The present invention generally relates to the production of gem quality diamonds (colorless and fancy colored diamond) and more particularly to the production of gem quality diamonds from inferior-grade discolored or so-called “brown” diamonds.
Diamonds are conventionally divided into four main categories which are designated as Type Ia, Type Ib, Type IIa, and Type IIb. In reality, there is a smooth change in impurity concentration/arrangement between the four types so that intermediate varieties thereof also exist. Type I diamonds contain nitrogen as the major impurity. This category is divided into Type Ia diamonds where the nitrogen exists in an agglomerated state as either pairs (Type IaA) or clusters of four nitrogen atoms (Type IaB) or mixtures thereof (Type IaA/B), and Type Ib where the nitrogen occurs as only isolated single nitrogen atoms. Some diamond also contain clusters of three nitrogen atoms called N3 centers. Over 98% of the larger clear natural diamonds are Type Ia. Type Ib diamonds are rarer and amount to only 0.8% of natural stones. Type Ia diamonds also contain platelets, which are small flat inclusions, a few atoms thick and about 300 atoms across, that may contain some nitrogen in an unspecified form. Type Ia diamonds also may contain voidites which are small equiaxed cavities that are either vacant or which contain nitrogen in an unknown form. Voidites tend to be seen principally in Type IaA/B or Type IaB diamonds.

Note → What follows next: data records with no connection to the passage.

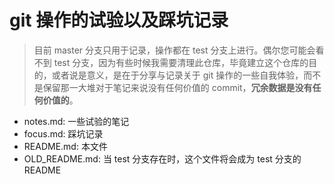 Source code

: # git 操作的试验以及踩坑记录

> 目前 master 分支只用于记录，操作都在 test 分支上进行。偶尔您可能会看不到 test 分支，因为有些时候我需要清理此仓库，毕竟建立这个仓库的目的，或者说是意义，是在于分享与记录关于 git 操作的一些自我体验，而不是保留那一大堆对于笔记来说没有任何价值的 commit，**冗余数据是没有任何价值的**。


- notes.md: 一些试验的笔记
- focus.md: 踩坑记录
- README.md: 本文件
- OLD_README.md: 当 test 分支存在时，这个文件将会成为 test 分支的 README
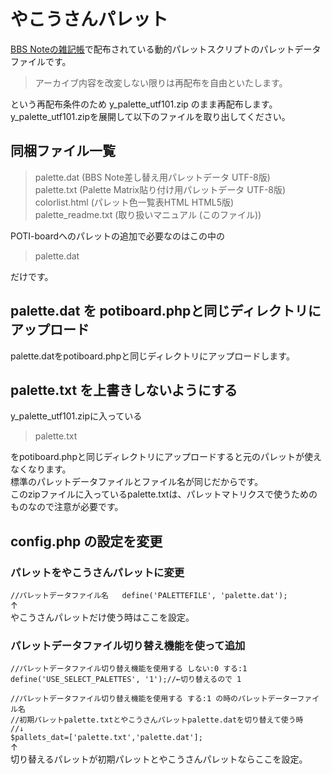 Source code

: # やこうさんパレット

[BBS Noteの雑記帳](http://bbsnote.s17.xrea.com/)で配布されている動的パレットスクリプトのパレットデータファイルです。
>アーカイブ内容を改変しない限りは再配布を自由といたします。

という再配布条件のため y_palette_utf101.zip のまま再配布します。   
y_palette_utf101.zipを展開して以下のファイルを取り出してください。 

## 同梱ファイル一覧

>  palette.dat        (BBS Note差し替え用パレットデータ UTF-8版)  
>  palette.txt        (Palette Matrix貼り付け用パレットデータ UTF-8版)  
>  colorlist.html     (パレット色一覧表HTML HTML5版)  
>  palette_readme.txt (取り扱いマニュアル (このファイル))  

POTI-boardへのパレットの追加で必要なのはこの中の

>palette.dat  

だけです。

## palette.dat を potiboard.phpと同じディレクトリにアップロード

palette.datをpotiboard.phpと同じディレクトリにアップロードします。

## palette.txt を上書きしないようにする

y_palette_utf101.zipに入っている

>palette.txt  

をpotiboard.phpと同じディレクトリにアップロードすると元のパレットが使えなくなります。  
標準のパレットデータファイルとファイル名が同じだからです。  
このzipファイルに入っているpalette.txtは、パレットマトリクスで使うためのものなので注意が必要です。  

## config.php の設定を変更

### パレットをやこうさんパレットに変更

`//パレットデータファイル名  
define('PALETTEFILE', 'palette.dat');`  
↑  
やこうさんパレットだけ使う時はここを設定。  

### パレットデータファイル切り替え機能を使って追加

`//パレットデータファイル切り替え機能を使用する しない:0 する:1 `    
`define('USE_SELECT_PALETTES', '1');//←切り替えるので 1`  

`//パレットデータファイル切り替え機能を使用する する:1 の時のパレットデーターファイル名`  
`//初期パレットpalette.txtとやこうさんパレットpalette.datを切り替えて使う時`  
`//↓`  
`$pallets_dat=['palette.txt','palette.dat'];`  
↑  
切り替えるパレットが初期パレットとやこうさんパレットならここを設定。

Generally, it is believed that all nitrogen-containing diamonds started out as Type Ib with isolated nitrogen atoms that were incorporated during crystal growth. During a long period of time (perhaps up to 1 billion years), the diamonds were annealed within earth's mantel at temperatures between 1000° and 1300° C. and at high pressure. During this time, the nitrogen atoms migrated in the diamonds and principally formed two types of aggregates, namely pairs or clusters of four. It is believed that the clusters of four nitrogen atoms are formed when migrating nitrogen pairs collide with each other. Thus, the progression is believed to be Type Ib to Type IaA to Type IaA/B to Type IaB. A small amount of nitrogen may also agglomerate as N3 centers which are a planar array of three nitrogen atoms surrounding a common vacancy. It is believed that such centers are formed when an isolated nitrogen combines with a nitrogen pair during the agglomeration process. N3 centers apparently are less stable than A and B centers as their concentration in Type Ia diamonds is relatively small. Platelets form as soon as the annealing has progressed to the Type IaA stage. Voidite formation, as well as some platelet disintegration, occurs as B clusters form and becomes pronounced in the Type IaB stage of annealing.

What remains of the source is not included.